Omaggio a Vincenzo Bellini

ANDREA LICATA direttore

 

  • Place

  • Politeama Garibaldi - Palermo

  • Day

    Time

    Duration

    Price

     

  • Giorno

    Saturday
    13 December 2025

    Ore

    17,30

    Durata

    80min.

    Prezzi

    - €

    Calendario

CLAUDIA PAVONE soprano

FRANCESCA MANZO soprano

JOSÈ MARIA LO MONACO mezzosoprano

ZI-ZHAO GUO tenore

CHRISTIAN FEDERICI baritono

LUCA DALL’AMICO basso

  • Programma

  • Vincenzo Bellini
    Catania 1801 - Puteaux 1835

    Adelson e Salvini, Sinfonia

    Adelson e Salvini - Dopo l’oscuro nembo (Josè Maria Lo Monaco)

    Bianca e Fernando - Sorgi o padre, e la figlia rimira (Francesca Manzo/Josè Maria Lo Monaco)

    Il pirata - Sì, vincemmo, e il pregio io sento (Christian Federici)

    La straniera - Ciel pietoso, in si crudo momento (Francesca Manzo)

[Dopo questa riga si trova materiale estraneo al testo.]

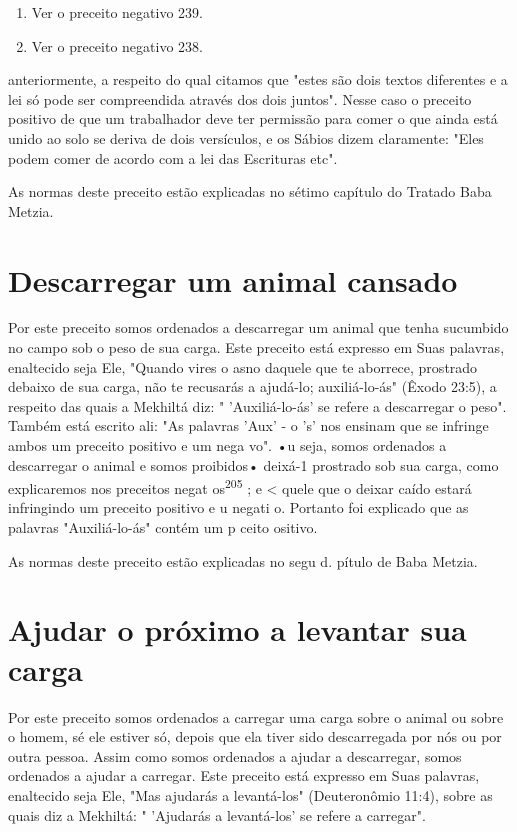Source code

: \begin{itemize}
\begin{enumrate}
\begin{itemize}
\begin{itemize}
\begin{itemize}
\begin{enumerate}
\def\labelenumi{\arabic{enumi}.}
\setcounter{enumi}{202}
\item
 
 Ver o preceito negativo 239.
 
\item
 
 Ver o preceito negativo 238.
 
\end{enumerate}

anteriormente, a respeito do qual citamos que "estes são dois textos
diferentes e a lei só pode ser compreendida através dos dois juntos".
Nesse caso o precei­to positivo de que um trabalhador deve ter permissão
para comer o que ainda está unido ao solo se deriva de dois versículos,
e os Sábios dizem claramente: "Eles podem comer de acordo com a lei das
Escrituras etc".

As normas deste preceito estão explicadas no sétimo capítulo do Tra­tado
Baba Metzia.

\section{Descarregar um animal cansado}

Por este preceito somos ordenados a descarregar um animal que te­nha
sucumbido no campo sob o peso de sua carga. Este preceito está expresso
em Suas palavras, enaltecido seja Ele, "Quando vires o asno daquele que
te abor­rece, prostrado debaixo de sua carga, não te recusarás a
ajudá-lo; auxiliá-lo-ás" (Êxodo 23:5), a respeito das quais a Mekhiltá
diz: " 'Auxiliá-lo-ás' se refere a descarregar o peso". Também está
escrito ali: "As palavras 'Aux' - o 's' nos ensinam que se infringe
ambos um preceito positivo e um nega vo". •u seja, somos ordenados a
descarregar o animal e somos proibidos• deixá-1 pros­trado sob sua
carga, como explicaremos nos preceitos negat os\textsuperscript{205} ; e
\textless{} quele que o deixar caído estará infringindo um preceito
positivo e u negati o. Por­tanto foi explicado que as palavras
"Auxiliá-lo-ás" contém um p ceito ositivo.

As normas deste preceito estão explicadas no segu d. pítulo de Baba
Metzia.

\section{Ajudar o próximo a levantar sua carga}

Por este preceito somos ordenados a carregar uma carga sobre o ani­mal
ou sobre o homem, sé ele estiver só, depois que ela tiver sido
descarregada por nós ou por outra pessoa. Assim como somos ordenados a
ajudar a descar­regar, somos ordenados a ajudar a carregar. Este
preceito está expresso em Suas palavras, enaltecido seja Ele, "Mas
ajudarás a levantá-los" (Deuteronômio 11:4), sobre as quais diz a
Mekhiltá: " 'Ajudarás a levantá-los' se refere a carregar".


\end{itemize}
\end{itemize}
\end{itemize}
\end{enumrate}
\end{itemize}
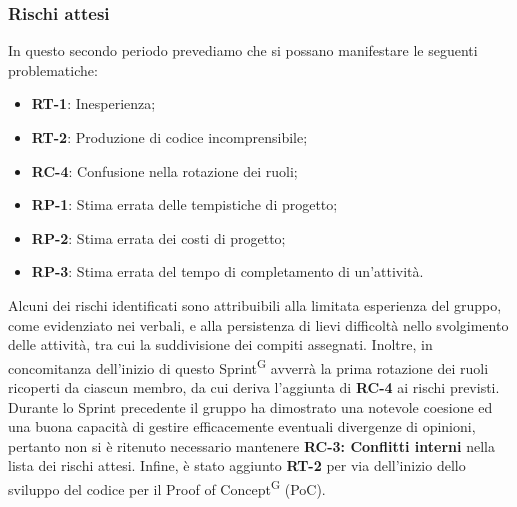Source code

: \documentclass[8pt]{article}
\newcommand{\glossterm}[1]{#1\textsuperscript{G}} %
\begin{document}
\subsubsection{Rischi attesi}
In questo secondo periodo prevediamo che si possano manifestare le seguenti problematiche: 
\begin{itemize}
\setlength{\itemsep}{0em}
\item \textbf{RT-1}: Inesperienza;
\item \textbf{RT-2}: Produzione di codice incomprensibile;
\item \textbf{RC-4}: Confusione nella rotazione dei ruoli;
\item \textbf{RP-1}: Stima errata delle tempistiche di progetto;
\item \textbf{RP-2}: Stima errata dei costi di progetto;
\item \textbf{RP-3}: Stima errata del tempo di completamento di un'attività.
\end{itemize}
Alcuni dei rischi identificati sono attribuibili alla limitata esperienza del gruppo, come evidenziato nei verbali, e alla persistenza di lievi difficoltà nello svolgimento delle attività, tra cui la suddivisione dei compiti assegnati. Inoltre, in concomitanza dell'inizio di questo \glossterm{Sprint} avverrà la prima rotazione dei ruoli ricoperti da ciascun membro, da cui deriva l'aggiunta di \textbf{RC-4} ai rischi previsti. Durante lo Sprint precedente il gruppo ha dimostrato una notevole coesione ed una buona capacità di gestire efficacemente eventuali divergenze di opinioni, pertanto non si è ritenuto necessario mantenere \textbf{RC-3: Conflitti interni} nella lista dei rischi attesi. Infine, è stato aggiunto \textbf{RT-2} per via dell'inizio dello sviluppo del codice per il \glossterm{Proof of Concept} (PoC).
\clearpage
\end{document}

    Zaira - Amo ed amata io sono (Claudia Pavone)

    Capuleti e Montecchi - O tu, mia sola speme! (Josè Maria Lo Monaco)

    Capuleti e Montecchi - Ah! crudel! che mai facesti? (Claudia Pavone/Josè Maria Lo Monaco)

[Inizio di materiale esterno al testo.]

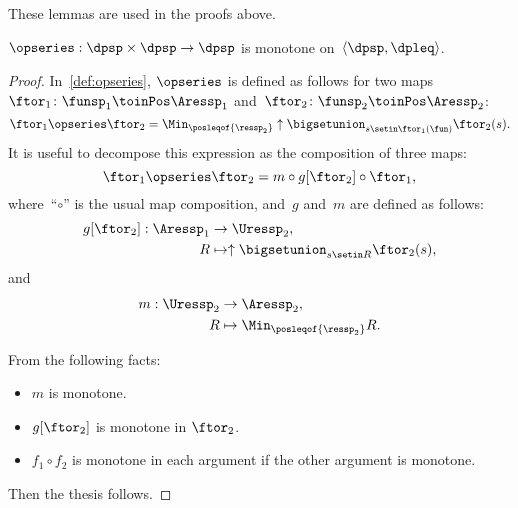 These lemmas are used in the proofs above.
\begin{lemma}
    \label{lem:series-monotone}$\opseries:\dpsp\times\dpsp\rightarrow\dpsp$
    is monotone on~$\langle\dpsp,\dpleq\rangle$.
\end{lemma}
\begin{proof}
    In~\cref{def:opseries}, $\opseries$ is defined as follows
    for two maps~$\ftor_{1}\colon\funsp_{1}\toinPos\Aressp_{1}$ and~$\ftor_{2}\colon\funsp_{2}\toinPos\Aressp_{2}$:
    \[
        {\displaystyle \ftor_{1}\opseries\ftor_{2}=\Min_{\posleqof{\ressp_{2}}}\uparrow\bigsetunion_{s\setin\ftor_{1}(\fun)}\ftor_{2}(s)}.
    \]
    It is useful to decompose this expression as the composition of three
    maps:
    \[
        \ftor_{1}\opseries\ftor_{2}=m\circ g[\ftor_{2}]\circ\ftor_{1},
    \]
    where~``$\circ$'' is the usual map composition, and~$g$ and~$m$
    are defined as follows:
    \begin{align*}
        g[\ftor_{2}]:\Aressp_{1} & \rightarrow\Uressp_{2}, \\
        R                        & \mapsto\uparrow\bigsetunion_{s\setin R}\ftor_{2}(s),
    \end{align*}
    and
    \begin{align*}
        m:\Uressp_{2} & \to \Aressp_{2}, \\
        R             & \mapsto\Min_{\posleqof{\ressp_{2}}}
        R.
    \end{align*}

    From the following facts:
    \begin{itemize}
        \item $m$ is monotone.
        \item $g[\ftor_{2}]$ is monotone in $\ftor_{2}$.
        \item $f_{1}\circ f_{2}$ is monotone in each argument if the other argument
              is monotone.
    \end{itemize}
    Then the thesis follows.
\end{proof}

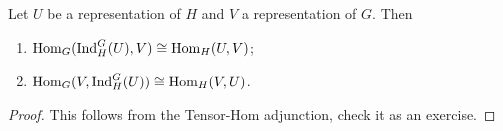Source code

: \begin{corollary}
  Let $U$ be a representation of
  $H$ and $V$ a representation of $G$. Then
  \begin{enumerate}
    \item $\operatorname{Hom}_G(\operatorname{Ind}_H^G(U), V) \cong \operatorname{Hom}_H(U, V)$;
    \item $\operatorname{Hom}_G(V, \operatorname{Ind}_H^G(U)) \cong \operatorname{Hom}_H(V, U)$.
  \end{enumerate}
\end{corollary}

\begin{proof}
  This follows from the Tensor-Hom
  adjunction, check it as an exercise.
\end{proof}
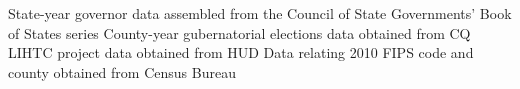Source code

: State-year governor data assembled from the Council of State Governments' Book of States series
County-year gubernatorial elections data obtained from CQ
LIHTC project data obtained from HUD
Data relating 2010 FIPS code and county obtained from Census Bureau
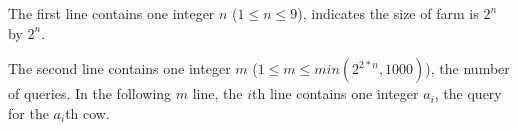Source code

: The first line contains one integer $n$ ($1 \le n \le 9$), indicates the size of farm is $2^n$ by $2^n$.

The second line contains one integer $m$ ($1 \le m \le min(2^{2*n}, 1000)$), the number of queries.
In the following $m$ line, the $i$th line contains one integer $a_i$, the query for the $a_i$th cow.

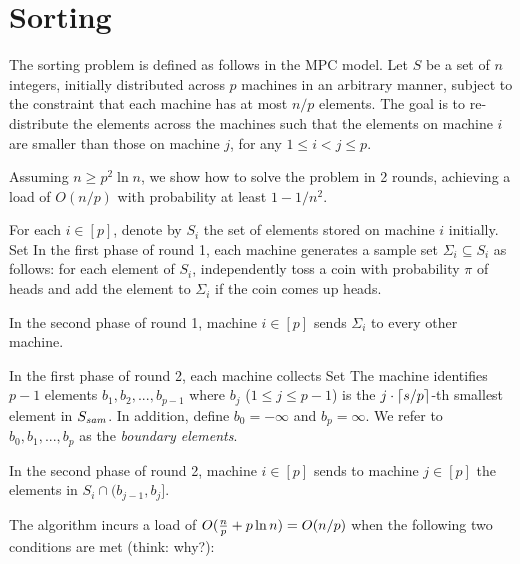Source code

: \section{Sorting} \label{sec:sort}

The sorting problem is defined as follows in the MPC model. Let $S$ be a set of $n$ integers, initially distributed across $p$ machines in an arbitrary manner, subject to the constraint that each machine has at most $n/p$ elements. The goal is to re-distribute the elements across the machines such that the elements on machine $i$ are smaller than those on machine $j$, for any $1 \le i < j \le p$.

\vgap

Assuming $n \ge p^2 \ln n$, we show how to solve the problem in 2 rounds, achieving a load of $O(n/p)$ with probability at least $1 - 1/n^2$.

 For each $i \in [p]$, denote by $S_i$ the set of elements stored on machine $i$ initially. Set
In the first phase of round 1, each machine generates a sample set $\Sigma_i \subseteq S_i$ as follows: for each element of $S_i$, independently toss a coin with probability $\pi$ of heads and add the element to $\Sigma_i$ if the coin comes up heads.

\vgap

In the second phase of round 1, machine $i \in [p]$ sends $\Sigma_i$ to every other machine.

\vgap

In the first phase of round 2, each machine collects
Set
The machine identifies $p - 1$ elements $b_1, b_2, ..., b_{p-1}$ where $b_j$ ($1 \le j \le p-1$) is the $j \cdot \lc s/p \rc$-th smallest element in $S_\mit{sam}$. In addition, define $b_0 = -\infty$ and $b_p = \infty$. We refer to $b_0, b_1, ..., b_p$ as the {\em boundary elements}.

\vgap

In the second phase of round 2, machine $i \in [p]$ sends to machine $j \in [p]$ the elements in $S_i \cap (b_{j-1}, b_j]$.

The algorithm incurs a load of $O(\fr{n}{p} + p \ln n) = O(n/p)$ when the following two conditions are met (think: why?):
\myitems{
    \item {{\bf C1:}} $|\Sigma_i| = O(\ln n)$ for all $i \in [p]$.
	\item {{\bf C2:}} $S \cap (b_{i-1}, b_i]$ has $O(n/p)$ elements for all $i \in [p]$.
}

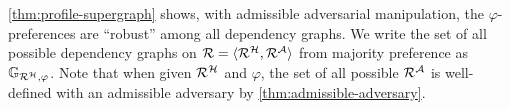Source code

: \cref{thm:profile-supergraph} shows, with admissible adversarial manipulation, the $\varphi$-preferences are ``robust'' among all dependency graphs.
%
We write the set of all possible dependency graphs on $\mathcal{R} = \langle \mathcal{R}^\mathcal{H}, \mathcal{R}^\mathcal{A} \rangle$ from majority preference as $\mathbb{G}_{\mathcal{R}^\mathcal{H}, \varphi}$.
%
Note that when given $\mathcal{R}^\mathcal{H}$ and $\varphi$, the set of all possible $\mathcal{R}^\mathcal{A}$ is well-defined with an admissible adversary by \cref{thm:admissible-adversary}.
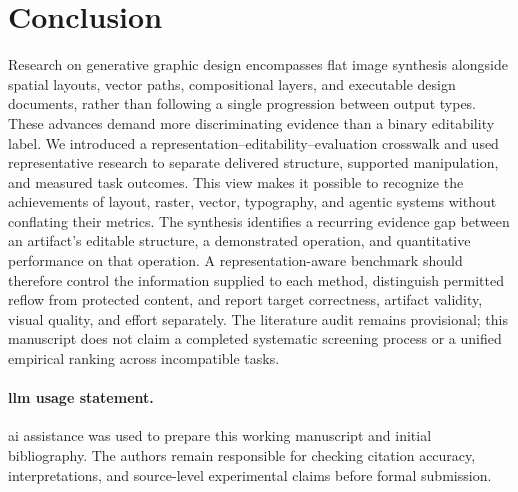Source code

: \section{Conclusion}
\label{sec:conclusion}
Research on generative graphic design encompasses flat image synthesis alongside spatial layouts, vector paths, compositional layers, and executable design documents, rather than following a single progression between output types.
These advances demand more discriminating evidence than a binary editability label.
We introduced a representation--editability--evaluation crosswalk and used representative research to separate delivered structure, supported manipulation, and measured task outcomes.
This view makes it possible to recognize the achievements of layout, raster, vector, typography, and agentic systems without conflating their metrics.
The synthesis identifies a recurring evidence gap between an artifact's editable structure, a demonstrated operation, and quantitative performance on that operation.
A representation-aware benchmark should therefore control the information supplied to each method, distinguish permitted reflow from protected content, and report target correctness, artifact validity, visual quality, and effort separately.
The literature audit remains provisional; this manuscript does not claim a completed systematic screening process or a unified empirical ranking across incompatible tasks.

\paragraph{\ac{llm} usage statement.}
\ac{ai} assistance was used to prepare this working manuscript and initial bibliography.
The authors remain responsible for checking citation accuracy, interpretations, and source-level experimental claims before formal submission.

    La sonnambula - Vi ravviso, o luoghi ameni (Luca Dall’Amico)

    I Puritani - A te, o cara, amor talora (Zi-Zhao Guo)

    I Puritani - Suoni la tromba, e intrepido (Christian Federici/Luca Dall’Amico)

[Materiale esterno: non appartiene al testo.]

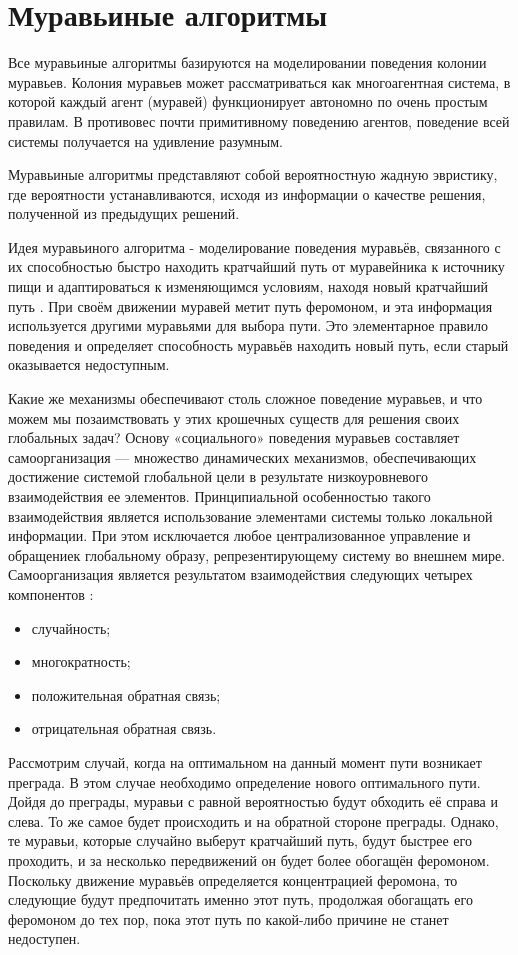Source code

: \documentclass[12pt]{report}
\begin{document}
\section{Муравьиные алгоритмы}
Все муравьиные алгоритмы базируются на моделировании поведения колонии муравьев. Колония муравьев может рассматриваться как многоагентная система, в которой каждый агент (муравей) функционирует автономно по очень простым правилам. В противовес почти примитивному поведению агентов, поведение всей системы получается на удивление разумным.
		
Муравьиные алгоритмы представляют собой вероятностную жадную эвристику, где вероятности устанавливаются, исходя из информации о качестве решения, полученной из предыдущих решений.

Идея муравьиного алгоритма - моделирование поведения муравьёв, связанного с их способностью быстро находить кратчайший путь от муравейника к источнику пищи и адаптироваться к изменяющимся условиям, находя новый кратчайший путь \cite{shtovba}. При своём движении муравей метит путь феромоном, и эта информация используется другими муравьями для выбора пути. Это элементарное правило поведения и определяет способность муравьёв находить новый путь, если старый оказывается недоступным.

Какие же механизмы обеспечивают столь сложное поведение муравьев, и что можем мы позаимствовать у этих крошечных существ для решения своих глобальных задач? Основу «социального» поведения муравьев составляет самоорганизация — множество динамических механизмов, обеспечивающих достижение системой глобальной цели в результате низкоуровневого взаимодействия ее элементов. Принципиальной особенностью такого взаимодействия является использование элементами системы только локальной информации. При этом исключается любое централизованное управление и обращениек глобальному образу, репрезентирующему систему во внешнем мире. Самоорганизация является результатом взаимодействия следующих четырех компонентов \cite{shtovba} :

\begin{itemize}
	\item случайность;
	\item многократность;
	\item положительная обратная связь;
	\item отрицательная обратная связь.
\end{itemize}

Рассмотрим случай, когда на оптимальном на данный момент пути возникает преграда. В этом случае необходимо определение нового оптимального пути. Дойдя до преграды, муравьи с равной вероятностью будут обходить её справа и слева. То же самое будет происходить и на обратной стороне преграды. Однако, те муравьи, которые случайно выберут кратчайший путь, будут быстрее его проходить, и за несколько передвижений он будет более обогащён феромоном. Поскольку движение муравьёв определяется концентрацией феромона, то следующие будут предпочитать именно этот путь, продолжая обогащать его феромоном до тех пор, пока этот путь по какой-либо причине не станет недоступен.
\end{document}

    I Puritani - Ah per sempre io ti perdei (Christian Federici)

    Beatrice di Tenda - Angiol di pace (Zi-Zhao Guo)

    Norma - Dormono entrambi (Claudia Pavone)

    Norma - Mira o Norma (Claudia Pavone/Josè Maria Lo Monaco)

     

    Nel breve arco di tempo che va dal 1825, anno in cui fu rappresentato il suo primo lavoro giovanile, Adelson e Salvini, al 1835, anno del suo capolavoro assoluto, I Puritani, Bellini compose 10 opere che segnano altrettante tappe dell’evoluzione di quello stile che avrebbe influenzato le future caratteristiche dell’opera romantica. Già la sua prima opera, Adelson e Salvini, nonostante una certa influenza della Scuola Napoletana, soprattutto di Pergolesi e Piccinni, rivela una prima definizione di stile e grande vitalità teatrale. Composta come saggio di diploma su un vecchio libretto di Andrea Leone Tottola, poeta ufficiale del San Carlo e autore di molti libretti per Rossini, Adelson e Salvini, rappresentata, per la prima volta, nel teatrino del collegio di San Sebastiano il 12 gennaio 1825, riscosse un successo tale da essere replicata ogni domenica per un anno intero e da rivelare il genio del giovane compositore catanese al mondo musicale dell’epoca. La Sinfonia è una prefigurazione di quella del Pirata dalla quale differisce sia per alcuni dettagli nel primo tema dell’Allegro in forma-sonata (un mi raggiunto con un’appoggiatura discendente e qualche lieve differenza di natura ritmica) sia per l’assenza dell’Allegro con fuoco iniziale. Le due sinfonie, inoltre, hanno in comune il secondo tema corrispondente alla cabaletta del duetto Salvini-Bonifacio (Oh quante amare lacrime!), non nella forma originaria attestata anche dall’autografo catanese (Ah! se a smorzar l’ardore) di vaga ascendenza rossiniana, ma in quella definitiva della seconda versione. Particolarmente significativa è la romanza di Nelly, Dopo l’oscuro nembo, che Bellini ritenne tanto matura da decidere di riprenderla nei Capuleti e Montecchi per l’aria di Giulietta, Oh! quante volte, oh quante. È una melodia nella quale si afferma già la caratteristica espressività belliniana con patetiche appoggiature che sottolineano il testo e sembrano evocare dei sospiri.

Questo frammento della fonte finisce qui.